新国立競技場の内部を公開 涼しさと自然を感じられる作りに

日本スポーツ振興センターは2019年7月3日(水)、東京2020オリンピック・パラリンピックの開会式・閉会式などが行われる新国立競技場の建設工事現場を公開しました。工事は9割ほど終わっており、今後は今年11月末の完成に向けて外装や内装、フィールドなど残り部分を仕上げていく予定です。

新国立競技場の建設工事現場が公開されました

歩行者デッキを移動し、場内に入ってまず感じたのは涼しさ。当日は陽こそ出ていませんでしたが、湿度が高く、歩いていると汗がしたたり落ちるような気候でした。

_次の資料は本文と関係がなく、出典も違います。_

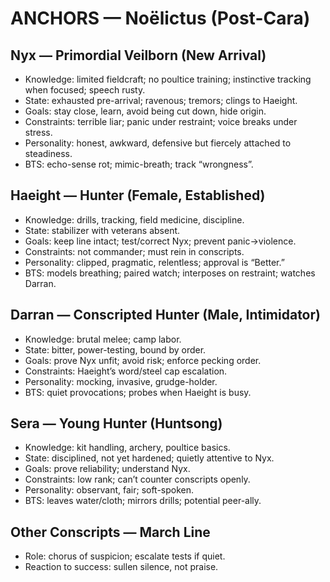 # ANCHORS — Noëlictus (Post-Cara)

## Nyx — Primordial Veilborn (New Arrival)
- Knowledge: limited fieldcraft; no poultice training; instinctive tracking when focused; speech rusty.
- State: exhausted pre-arrival; ravenous; tremors; clings to Haeight.
- Goals: stay close, learn, avoid being cut down, hide origin.
- Constraints: terrible liar; panic under restraint; voice breaks under stress.
- Personality: honest, awkward, defensive but fiercely attached to steadiness.
- BTS: echo-sense rot; mimic-breath; track “wrongness”.

## Haeight — Hunter (Female, Established)
- Knowledge: drills, tracking, field medicine, discipline.
- State: stabilizer with veterans absent.
- Goals: keep line intact; test/correct Nyx; prevent panic→violence.
- Constraints: not commander; must rein in conscripts.
- Personality: clipped, pragmatic, relentless; approval is “Better.”
- BTS: models breathing; paired watch; interposes on restraint; watches Darran.

## Darran — Conscripted Hunter (Male, Intimidator)
- Knowledge: brutal melee; camp labor.
- State: bitter, power-testing, bound by order.
- Goals: prove Nyx unfit; avoid risk; enforce pecking order.
- Constraints: Haeight’s word/steel cap escalation.
- Personality: mocking, invasive, grudge-holder.
- BTS: quiet provocations; probes when Haeight is busy.

## Sera — Young Hunter (Huntsong)
- Knowledge: kit handling, archery, poultice basics.
- State: disciplined, not yet hardened; quietly attentive to Nyx.
- Goals: prove reliability; understand Nyx.
- Constraints: low rank; can’t counter conscripts openly.
- Personality: observant, fair; soft-spoken.
- BTS: leaves water/cloth; mirrors drills; potential peer-ally.

## Other Conscripts — March Line
- Role: chorus of suspicion; escalate tests if quiet.
- Reaction to success: sullen silence, not praise.
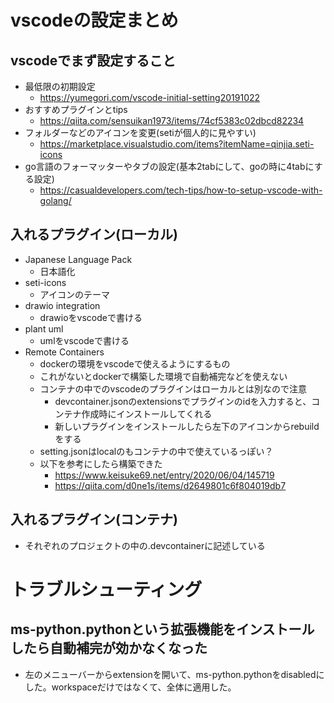 # vscodeの設定まとめ

## vscodeでまず設定すること
- 最低限の初期設定
    - https://yumegori.com/vscode-initial-setting20191022
- おすすめプラグインとtips
    - https://qiita.com/sensuikan1973/items/74cf5383c02dbcd82234
- フォルダーなどのアイコンを変更(setiが個人的に見やすい)
    - https://marketplace.visualstudio.com/items?itemName=qinjia.seti-icons
- go言語のフォーマッターやタブの設定(基本2tabにして、goの時に4tabにする設定)
    - https://casualdevelopers.com/tech-tips/how-to-setup-vscode-with-golang/

## 入れるプラグイン(ローカル)
- Japanese Language Pack
    - 日本語化
- seti-icons
    - アイコンのテーマ
- drawio integration
    - drawioをvscodeで書ける
- plant uml
    - umlをvscodeで書ける
- Remote Containers
    - dockerの環境をvscodeで使えるようにするもの
    - これがないとdockerで構築した環境で自動補完などを使えない
    - コンテナの中でのvscodeのプラグインはローカルとは別なので注意
        - devcontainer.jsonのextensionsでプラグインのidを入力すると、コンテナ作成時にインストールしてくれる
        - 新しいプラグインをインストールしたら左下のアイコンからrebuildをする
    - setting.jsonはlocalのもコンテナの中で使えているっぽい？
    - 以下を参考にしたら構築できた
        - https://www.keisuke69.net/entry/2020/06/04/145719
        - https://qiita.com/d0ne1s/items/d2649801c6f804019db7

## 入れるプラグイン(コンテナ)
- それぞれのプロジェクトの中の.devcontainerに記述している

# トラブルシューティング
## ms-python.pythonという拡張機能をインストールしたら自動補完が効かなくなった
- 左のメニューバーからextensionを開いて、ms-python.pythonをdisabledにした。workspaceだけではなくて、全体に適用した。
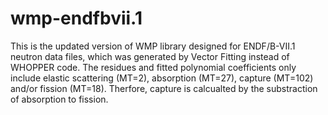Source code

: # wmp-endfbvii.1
This is the updated version of WMP library designed for ENDF/B-VII.1 neutron data files, which was generated by Vector Fitting instead of WHOPPER code. 
The residues and fitted polynomial coefficients only include elastic scattering (MT=2), absorption (MT=27), capture (MT=102) and/or fission (MT=18). Therfore, capture is calcualted by the substraction of absorption to fission.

しかし、観客席の後方に設置された気流創出ファンから放出される風により、体感温度がずいぶん下がっているように感じられました。また競技場を囲むように取り付けられている屋根も、観客席全体を覆い、大部分が日陰となります。担当者によると、「体感温度は10度くらい低くなる」そうです。

観客席の後方に設置されている気流創出ファン

屋根で覆われているため、観客席の大部分が日陰に

観客席は、下層から上層に向かってグラデーショナルに色を変化させたモザイク状のアースカラーとなっており、緑豊かな周辺の環境と調和する空間を創出しています。シートカラーには白・黄緑・グレー・深緑・濃茶といったアースカラーが選定され、フィールドに近い部分は濃い色を多く配置。一方で屋根に近い部分は薄い色が主に取り入れられています。下層の席からはフィールドが近く、迫力あるシーンを目の当たりにすることができそうです。競技場の北側と南側にはフルハイビジョン画質の大型映像装置も設けられていました。

シートにはアースカラーが選定されています

フルハイビジョン画質の大型映像装置

名称は「国立競技場」に

12月21日(土)には一般の方に向けに、オープニングイベントを開催。このイベントの観客数は6万人規模が想定されており、日本を代表するアスリートやアーティストの出演が予定されています。